Para quem quer comer muito bem, pegar uma brisa da esquina de NYC e ouvir italiano ao seu redor, aqui está a dica. Pizzeria numero 28. Nossa! Me dá até calafrio de lembrar!
Eu tinha decidido jantar legal esse dia, daí resolvi ir ao Dean and Deluca. Mas chegando lá eu dou de cara com a porta. O Dean fecha às oito da noite e eu cheguei no Soho às dez e pouco. Desesperada entrei num taxi e pedi por uma pizza que eu tinha ouvido falar e o taxista resmungou dizendo que não conhecia esse lugar. Porém, por força de Deus, o taxista falou que aquele lugar ele não conhecia, mas ele conhecia a melhor pizza de NYC. Pensei comigo mesma que se ele estivesse certo, a melhor pizza de NYC dava pro gasto.
Ele me soltou em uma rua fechada no Soho. A noite tava mais fresca, com um ventinho agradável. E no meio da rua tinha um restaurante italiano, de forno de tijolo, cheio de italianos cantando aquela língua linda. Ali era o meu lugar... Viva o taxista indiano do taxi fedido! Esperei um pouquinho para receber uma mesa e enfim sentei. Todo mundo a minha volta comia prosciutto, mozzarella, pomodori e burro! Todos os italianos que moram em NYC vão comer pizza lá segundo o chefe do restaurante. Ahhhhhhhhhhh, a Itália era ali. Eu nunca fui a Itália, mas pra mim era ali.

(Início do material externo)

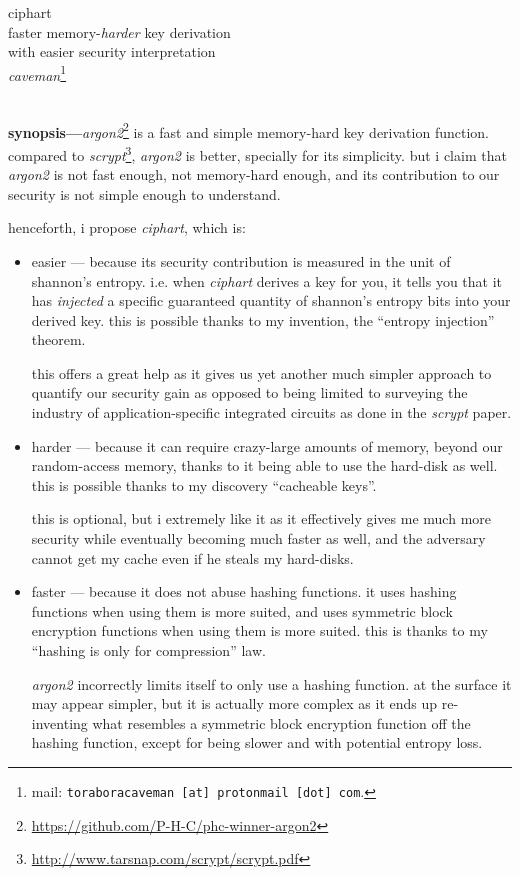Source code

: \documentclass[twocolumn]{article}
\begin{document}
\SetInd{.15em}{1em}

\begin{center}
\Huge
ciphart\\
\Large
faster memory-\emph{harder} key derivation \\
with easier security interpretation\\
\normalsize
\emph{caveman}\footnote{mail: \texttt{toraboracaveman [at] protonmail [dot]
com}.}\\
\footnotesize
\DTMnow\\
\end{center}

\noindent\textbf{synopsis---}\emph{argon2}\footnote{\url{https://github.com/P-H-C/phc-winner-argon2}}
is a fast and simple memory-hard key derivation function.  compared to
\emph{scrypt}\footnote{\url{http://www.tarsnap.com/scrypt/scrypt.pdf}},
\emph{argon2} is better, specially for its simplicity.  but i claim that
\emph{argon2} is not fast enough, not memory-hard enough, and its
contribution to our security is not simple enough to understand.

henceforth, i propose \emph{ciphart}, which is:
\begin{itemize}
    \item easier --- because its security contribution is measured in the
    unit of shannon's entropy.  i.e. when \emph{ciphart} derives a key for
    you, it tells you that it has \emph{injected} a specific guaranteed
    quantity of shannon's entropy bits into your derived key.  this is
    possible thanks to my invention, the ``entropy injection'' theorem.

    this offers a great help as it gives us yet another much simpler
    approach to quantify our security gain as opposed to being limited to
    surveying the industry of application-specific integrated circuits as
    done in the \emph{scrypt} paper.

    \item harder --- because it can require crazy-large amounts of memory,
    beyond our random-access memory, thanks to it being able to use the
    hard-disk as well.  this is possible thanks to my discovery ``cacheable
    keys''.

    this is optional, but i extremely like it as it effectively gives me
    much more security while eventually becoming much faster as well, and
    the adversary cannot get my cache even if he steals my hard-disks.

    \item faster --- because it does not abuse hashing functions.  it uses
    hashing functions when using them is more suited, and uses symmetric
    block encryption functions when using them is  more suited.  this is
    thanks to my ``hashing is only for compression'' law.

    \emph{argon2} incorrectly limits itself to only use a hashing function.
    at the surface it may appear simpler, but it is actually more complex
    as it ends up re-inventing what resembles a symmetric block encryption
    function off the hashing function, except for being slower and with
    potential entropy loss.
\end{itemize}
\end{document}
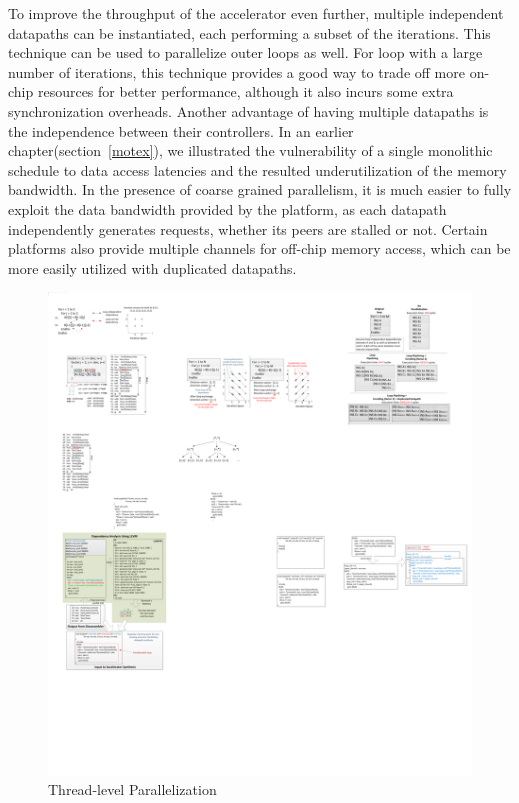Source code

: To improve the throughput of the accelerator even further, multiple
independent datapaths can be instantiated, each performing a subset of 
the iterations. This technique can be used to parallelize outer loops
as well. For loop with a large number of iterations, this technique provides a good way to trade off more on-chip resources for better performance, although
it also incurs some extra synchronization overheads. Another advantage of
having multiple datapaths is the independence between their controllers.
In an earlier chapter(section~\ref{motex}), we illustrated the vulnerability
of a single monolithic schedule to data access latencies and the resulted
underutilization of the memory bandwidth. In the presence of coarse grained parallelism, it is much easier to fully exploit the data bandwidth provided
by the platform, as each datapath independently generates requests, whether
its peers are stalled or not. 
Certain platforms also provide multiple channels
for off-chip memory access, which can be more easily utilized with duplicated datapaths. 


\begin{figure}[htp]
\begin{center}
\includegraphics[width=1.1\linewidth]{chap6fig/threadSplit.pdf}
\caption{Thread-level Parallelization 
\label{fig:threadP}}
\end{center}
\end{figure}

O garçom me atendeu com um inglês napolitano. Ele era o filho do dono. Um doce. O pai dele é um senhor inteirão italianão baixinho que fica sentado num banquinho observando e ouvindo a conversa de todos. No maior estilão mafioso. O filho dele quando me atendeu logo me perguntou de onde eu era. E o velho puxou o banquinho mafioso pra perto de mim.
Brasiliana- disse eu. Achando que ia abalar. O italiano correu pra cozinha e me trouxe o chefe do restaurante. Um brasileiro apaixonado por buchada de bode, mozzarella e NYC. Conversamos um bocado e ele fez a melhor pizza que eu poderia ter comido aquele dia. Comi aquela pizza de alcachofra, muçarela e presunto parma. Tudo isso acompanhado de uma água Pelegrino. Viva a Itália, viva o Brasil, viva NYC e viva a globalização. A pizza era enooooooooorme e a conta não deu mais de trinta dólares. Um sonho a noite. Molto buona e bella! Eu me senti a Liz Gilbert de "Comer, rezar e amar!" Agora eu entendi porque ela engordou tanto na viagem a Itália. Ainda bem que só descobri esse lugar já no final.